Summary
Stellantis reported its first annual loss, driven by large write-downs tied to a pullback from its electric-vehicle strategy, while suspending its 2026 dividend and reiterating guidance for a return to growth next year. Shares rose as management highlighted improving second-half trends and a North America–led recovery focused on higher-margin trucks and SUVs.
Key numbers
- Net loss: €22.3 billion for FY2025 (vs. €5.5 billion profit in 2024).
- Write-downs: €25.4 billion related to scaling back EV ambitions and strategic shifts.
- Adjusted operating loss: €842 million in 2025 (vs. €8.65 billion adjusted operating income in 2024).
- Dividend: Suspended for 2026; up to €5 billion in hybrid bonds issued to fortify the balance sheet.
- 2026 outlook: Mid-single-digit net revenue growth and low-single-digit adjusted operating margin; expected net tariff costs of €1.6 billion.
- H2 2025 shipments: 2.8 million units; North America was the strongest contributor.
- H2 2025 net revenues: €79.25 billion, up 10% year over year.
- Target: Positive industrial free cash flow in 2027.
Strategy shifts
Management is recalibrating around “customers’ freedom to choose,” balancing electric, hybrid, and internal combustion offerings. In the U.S., the near-term mix tilts toward higher-margin full-size trucks and SUVs, including increased production of trucks with Hemi V8 engines, and the cancellation of plug-in hybrid models to support profitability.
Industry context
Stellantis’ reset echoes a broader industry pullback from earlier EV timelines.
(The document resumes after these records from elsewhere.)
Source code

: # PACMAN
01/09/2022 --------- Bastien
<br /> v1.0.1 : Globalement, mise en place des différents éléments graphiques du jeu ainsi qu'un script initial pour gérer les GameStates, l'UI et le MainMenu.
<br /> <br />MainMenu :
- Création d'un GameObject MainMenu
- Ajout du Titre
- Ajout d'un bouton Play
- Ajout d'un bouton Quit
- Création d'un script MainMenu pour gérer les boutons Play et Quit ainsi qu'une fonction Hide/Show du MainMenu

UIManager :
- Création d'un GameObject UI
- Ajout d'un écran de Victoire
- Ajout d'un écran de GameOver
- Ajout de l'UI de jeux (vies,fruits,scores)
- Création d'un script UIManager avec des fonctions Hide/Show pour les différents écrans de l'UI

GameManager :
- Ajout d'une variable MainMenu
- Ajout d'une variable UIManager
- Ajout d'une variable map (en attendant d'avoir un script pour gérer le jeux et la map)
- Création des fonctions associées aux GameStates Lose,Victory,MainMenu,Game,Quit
Automakers including General Motors, Ford, and Honda have taken sizable EV-related charges as high battery costs, uneven charging infrastructure, and price-sensitive demand complicate mass adoption.
Implications
- Profitability levers: Product mix skewed to higher-margin vehicles, operational efficiencies, and tighter commercial discipline.
- Financial stance: Dividend on hold and hybrid bonds underscore a conservative approach while absorbing one-time costs.
- Dealer/supplier impact: Potentially tighter inventories, more selective incentives, and emphasis on profitable configurations.
What to watch next
- Quarterly results indicating whether second-half 2025 momentum persists into 2026.
- Details and timing of 2026 model launches underpinning North American growth.
- Updates on tariff exposure, cost actions, and progress toward 2027 free cash flow goals.
Management perspective
CEO Antonio Filosa emphasized North America as a key profit engine and framed 2026 as a year to close “execution gaps” and build momentum toward a return to profitable growth.